Cross Creek Golf Club in Beltsville opened two years ago this month, and already it has achieved what many clubs wait years to do: host a professional golf tournament.

The public course, nestled among a community of homes off Briggs Chaney Road, hosted the inaugural Children's Hospital Futures Golf Classic last weekend. The Futures Tour is the official developmental tour of the LPGA, with the top five money winners of 2004 earning their LPGA Tour cards for the 2005 season.

Cross Creek finalized a three-year deal with the Futures Tour in January to host the event, with proceeds benefiting Children's Hospital in D.C. According to Chris Osche, sales manager at the club, Cross Creek approached Futures Tour officials last year about bringing another yearly event to the Baltimore-Washington area. Hunters Oak in Queenstown -- just east of the Chesapeake Bay Bridge -- will host a Futures Tour event later this month.

"They were looking for host sites," said Osche. "The LPGA could play here, but [the players] would chew it up [score very low]. Cross Creek is set up well for this level of players. It's a good challenge."

Tour rookie Danielle Downey of Spencerport, N.Y., agreed.

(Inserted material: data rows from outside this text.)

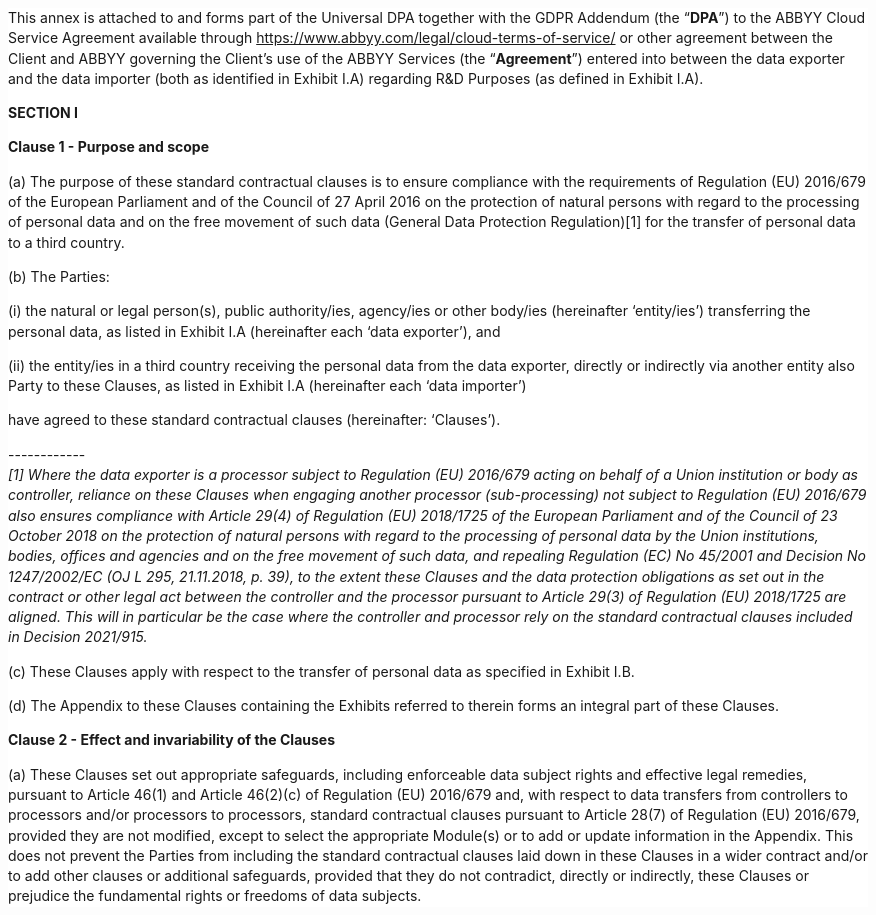 This annex is attached to and forms part of the Universal DPA together with the GDPR Addendum (the “**DPA**”) to the ABBYY Cloud Service Agreement available through <https://www.abbyy.com/legal/cloud-terms-of-service/> or other agreement between the Client and ABBYY governing the Client’s use of the ABBYY Services (the “**Agreement**”) entered into between the data exporter and the data importer (both as identified in Exhibit I.A) regarding R&D Purposes (as defined in Exhibit I.A). 

**SECTION I**

**Clause 1 - Purpose and scope**

(a) The purpose of these standard contractual clauses is to ensure compliance with the requirements of Regulation (EU) 2016/679 of the European Parliament and of the Council of 27 April 2016 on the protection of natural persons with regard to the processing of personal data and on the free movement of such data (General Data Protection Regulation)\[1\] for the transfer of personal data to a third country.

(b) The Parties:

(i) the natural or legal person(s), public authority/ies, agency/ies or other body/ies (hereinafter ‘entity/ies’) transferring the personal data, as listed in Exhibit I.A (hereinafter each ‘data exporter’), and

(ii) the entity/ies in a third country receiving the personal data from the data exporter, directly or indirectly via another entity also Party to these Clauses, as listed in Exhibit I.A (hereinafter each ‘data importer’)

have agreed to these standard contractual clauses (hereinafter: ‘Clauses’).

\------------  
_\[1\] Where the data exporter is a processor subject to Regulation (EU) 2016/679 acting on behalf of a Union institution or body as controller, reliance on these Clauses when engaging another processor (sub-processing) not subject to Regulation (EU) 2016/679 also ensures compliance with Article 29(4) of Regulation (EU) 2018/1725 of the European Parliament and of the Council of 23 October 2018 on the protection of natural persons with regard to the processing of personal data by the Union institutions, bodies, offices and agencies and on the free movement of such data, and repealing Regulation (EC) No 45/2001 and Decision No 1247/2002/EC (OJ L 295, 21.11.2018, p. 39), to the extent these Clauses and the data protection obligations as set out in the contract or other legal act between the controller and the processor pursuant to Article 29(3) of Regulation (EU) 2018/1725 are aligned. This will in particular be the case where the controller and processor rely on the standard contractual clauses included in Decision 2021/915._

(c) These Clauses apply with respect to the transfer of personal data as specified in Exhibit I.B.

(d) The Appendix to these Clauses containing the Exhibits referred to therein forms an integral part of these Clauses.

**Clause 2 - Effect and invariability of the Clauses**

(a) These Clauses set out appropriate safeguards, including enforceable data subject rights and effective legal remedies, pursuant to Article 46(1) and Article 46(2)(c) of Regulation (EU) 2016/679 and, with respect to data transfers from controllers to processors and/or processors to processors, standard contractual clauses pursuant to Article 28(7) of Regulation (EU) 2016/679, provided they are not modified, except to select the appropriate Module(s) or to add or update information in the Appendix. This does not prevent the Parties from including the standard contractual clauses laid down in these Clauses in a wider contract and/or to add other clauses or additional safeguards, provided that they do not contradict, directly or indirectly, these Clauses or prejudice the fundamental rights or freedoms of data subjects.
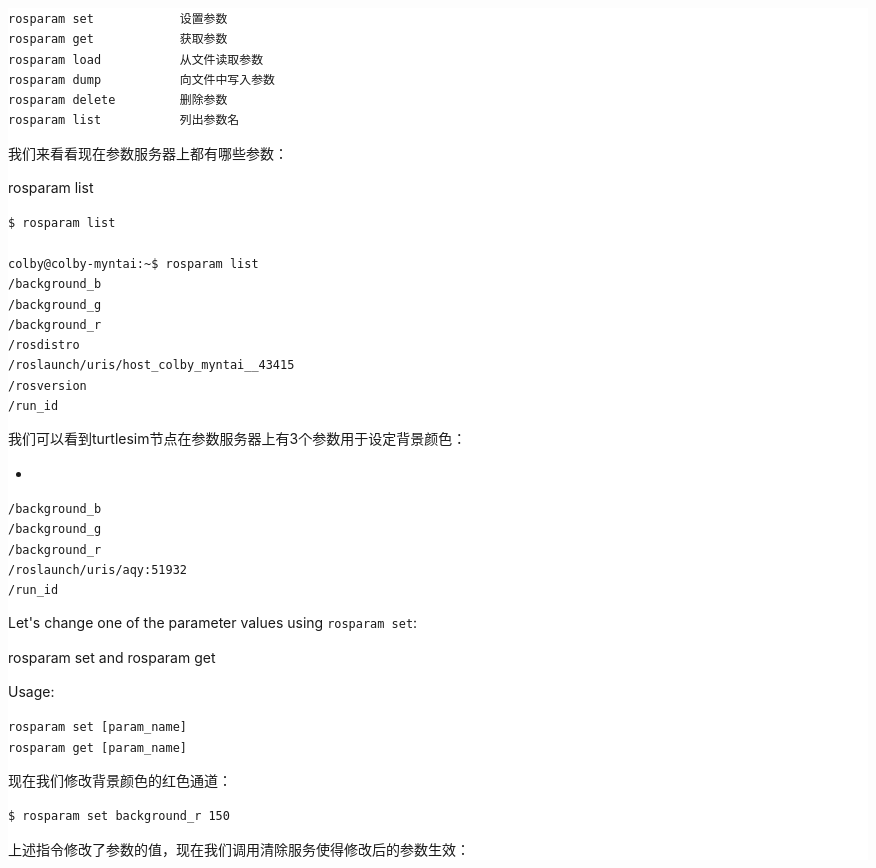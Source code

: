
 ```
rosparam set            设置参数
rosparam get            获取参数
rosparam load           从文件读取参数
rosparam dump           向文件中写入参数
rosparam delete         删除参数
rosparam list           列出参数名
```

我们来看看现在参数服务器上都有哪些参数： 

rosparam list

```shell
$ rosparam list

colby@colby-myntai:~$ rosparam list
/background_b
/background_g
/background_r
/rosdistro
/roslaunch/uris/host_colby_myntai__43415
/rosversion
/run_id

```



我们可以看到turtlesim节点在参数服务器上有3个参数用于设定背景颜色： 

- 

  ```
  /background_b
  /background_g
  /background_r
  /roslaunch/uris/aqy:51932
  /run_id
  ```

Let's change one of the parameter values using `rosparam set`: 

 rosparam set and rosparam get

Usage: 

```
rosparam set [param_name]
rosparam get [param_name]
```

现在我们修改背景颜色的红色通道： 

```
$ rosparam set background_r 150
```

上述指令修改了参数的值，现在我们调用清除服务使得修改后的参数生效： 
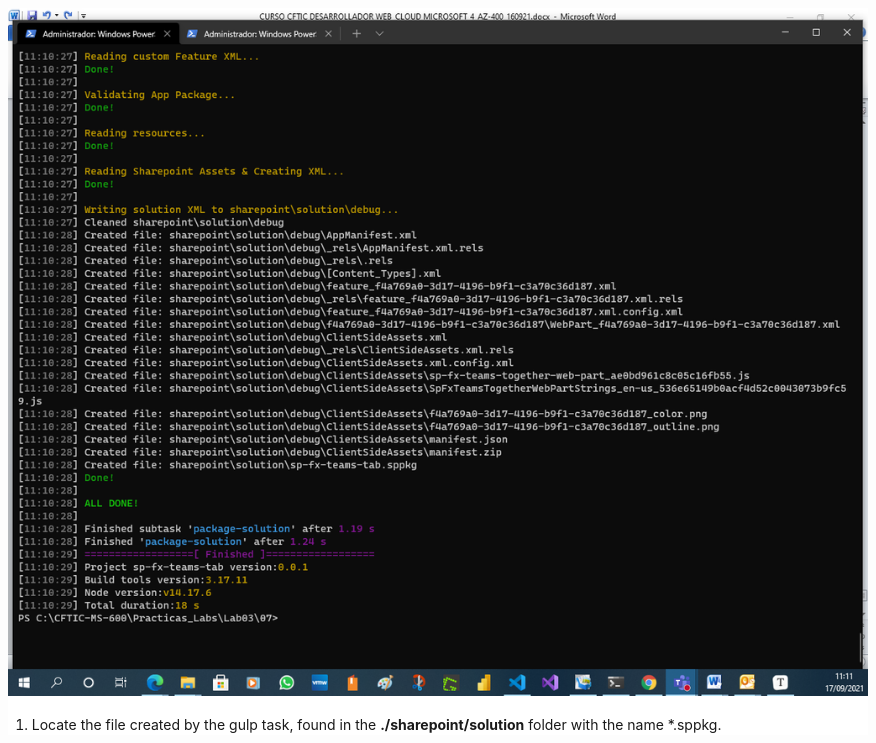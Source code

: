    ![08-Exercise-7-Deploying-SPFx-solutions-to-Microsoft-Teams_38](Evidencia/08-Exercise-7-Deploying-SPFx-solutions-to-Microsoft-Teams_38.png)

   

1. Locate the file created by the gulp task, found in the **./sharepoint/solution** folder with the name *.sppkg.
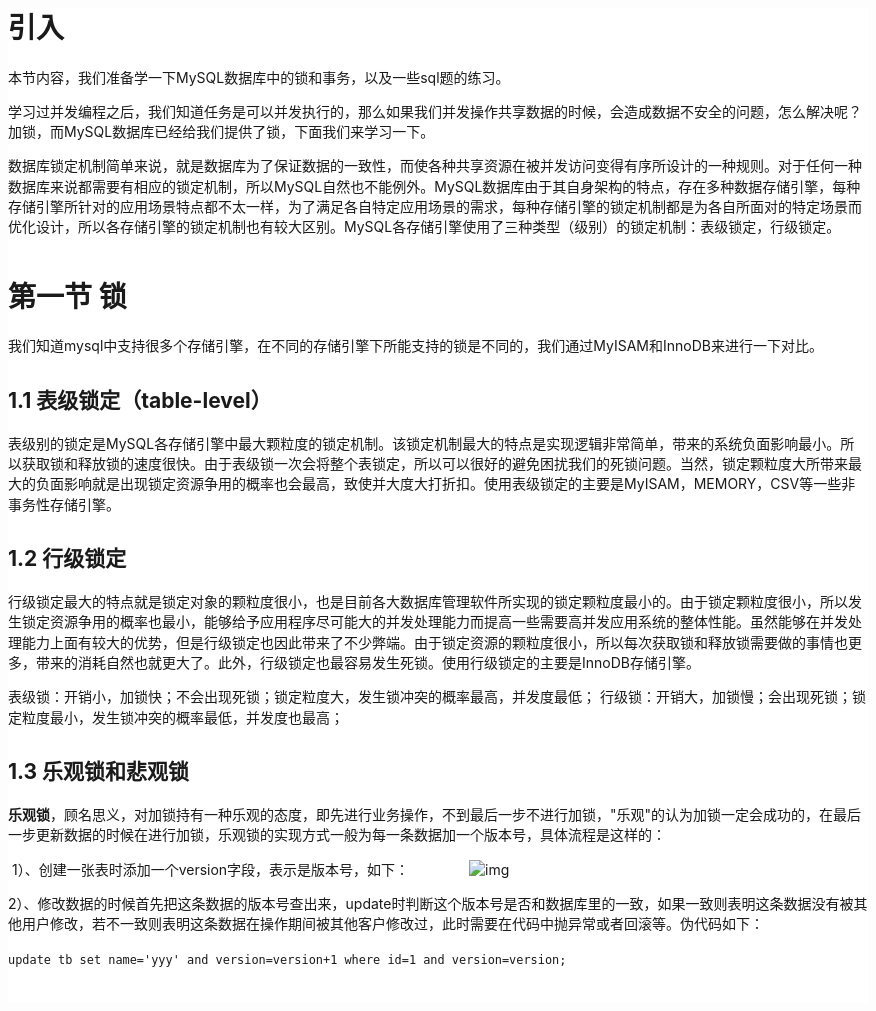 # 引入

本节内容，我们准备学一下MySQL数据库中的锁和事务，以及一些sql题的练习。

学习过并发编程之后，我们知道任务是可以并发执行的，那么如果我们并发操作共享数据的时候，会造成数据不安全的问题，怎么解决呢？加锁，而MySQL数据库已经给我们提供了锁，下面我们来学习一下。

数据库锁定机制简单来说，就是数据库为了保证数据的一致性，而使各种共享资源在被并发访问变得有序所设计的一种规则。对于任何一种数据库来说都需要有相应的锁定机制，所以MySQL自然也不能例外。MySQL数据库由于其自身架构的特点，存在多种数据存储引擎，每种存储引擎所针对的应用场景特点都不太一样，为了满足各自特定应用场景的需求，每种存储引擎的锁定机制都是为各自所面对的特定场景而优化设计，所以各存储引擎的锁定机制也有较大区别。MySQL各存储引擎使用了三种类型（级别）的锁定机制：表级锁定，行级锁定。

# 第一节 锁



我们知道mysql中支持很多个存储引擎，在不同的存储引擎下所能支持的锁是不同的，我们通过MyISAM和InnoDB来进行一下对比。

## 1.1 表级锁定（table-level）


​	表级别的锁定是MySQL各存储引擎中最大颗粒度的锁定机制。该锁定机制最大的特点是实现逻辑非常简单，带来的系统负面影响最小。所以获取锁和释放锁的速度很快。由于表级锁一次会将整个表锁定，所以可以很好的避免困扰我们的死锁问题。
​	当然，锁定颗粒度大所带来最大的负面影响就是出现锁定资源争用的概率也会最高，致使并大度大打折扣。
​	使用表级锁定的主要是MyISAM，MEMORY，CSV等一些非事务性存储引擎。

## 1.2 行级锁定　　　　

​	行级锁定最大的特点就是锁定对象的颗粒度很小，也是目前各大数据库管理软件所实现的锁定颗粒度最小的。由于锁定颗粒度很小，所以发生锁定资源争用的概率也最小，能够给予应用程序尽可能大的并发处理能力而提高一些需要高并发应用系统的整体性能。
​	虽然能够在并发处理能力上面有较大的优势，但是行级锁定也因此带来了不少弊端。由于锁定资源的颗粒度很小，所以每次获取锁和释放锁需要做的事情也更多，带来的消耗自然也就更大了。此外，行级锁定也最容易发生死锁。
​	使用行级锁定的主要是InnoDB存储引擎。

表级锁：开销小，加锁快；不会出现死锁；锁定粒度大，发生锁冲突的概率最高，并发度最低；
行级锁：开销大，加锁慢；会出现死锁；锁定粒度最小，发生锁冲突的概率最低，并发度也最高；



## 1.3 乐观锁和悲观锁

​	**乐观锁**，顾名思义，对加锁持有一种乐观的态度，即先进行业务操作，不到最后一步不进行加锁，"乐观"的认为加锁一定会成功的，在最后一步更新数据的时候在进行加锁，乐观锁的实现方式一般为每一条数据加一个版本号，具体流程是这样的：

​	1）、创建一张表时添加一个version字段，表示是版本号，如下：
　　　　![img](https://img-blog.csdn.net/20180527165210793)

​	2）、修改数据的时候首先把这条数据的版本号查出来，update时判断这个版本号是否和数据库里的一致，如果一致则表明这条数据没有被其他用户修改，若不一致则表明这条数据在操作期间被其他客户修改过，此时需要在代码中抛异常或者回滚等。伪代码如下：

```
update tb set name='yyy' and version=version+1 where id=1 and version=version;
```

​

"It's very narrow, so tee shots are key. You can't spray the golf ball here. You have to be decisive and trust your swing," said Downey, who finished tied for 13th place after Sunday's rain forced cancellation of the final round. Courtney Wood, the second-round leader at 6 under par, was named champion and won $9,800.

At 6,044 yards, the course did not play particularly long, but trees line many of the holes, threatening troublesome lies for any ball that strayed too far off the fairway.

"There's a lot of trouble out there. This is probably one of the toughest courses we have played. I'd say top three [most difficult]. Some might say the hardest," said Downey, who is currently 18th on the money list with $16,244 .

Players agreed the course was in fantastic condition. Julie Turner was impressed, especially given the heavy rains in the days leading up to Friday's first round.

"They brought in truckloads of sand [for the flooded bunkers], raked the bunkers, cleaned them all up," Turner said. "They did an incredible job."

The only disappointing aspect of the weekend was the attendance; organizers estimated that about 1,000 tickets were sold. Paul Sherman of Gaithersburg and Russ Hamilton of New York were among the few who saw the action.

"It's interesting to see the girls on the way up," said Sherman. "It's the love of the game and the lure of the LPGA that brings them out."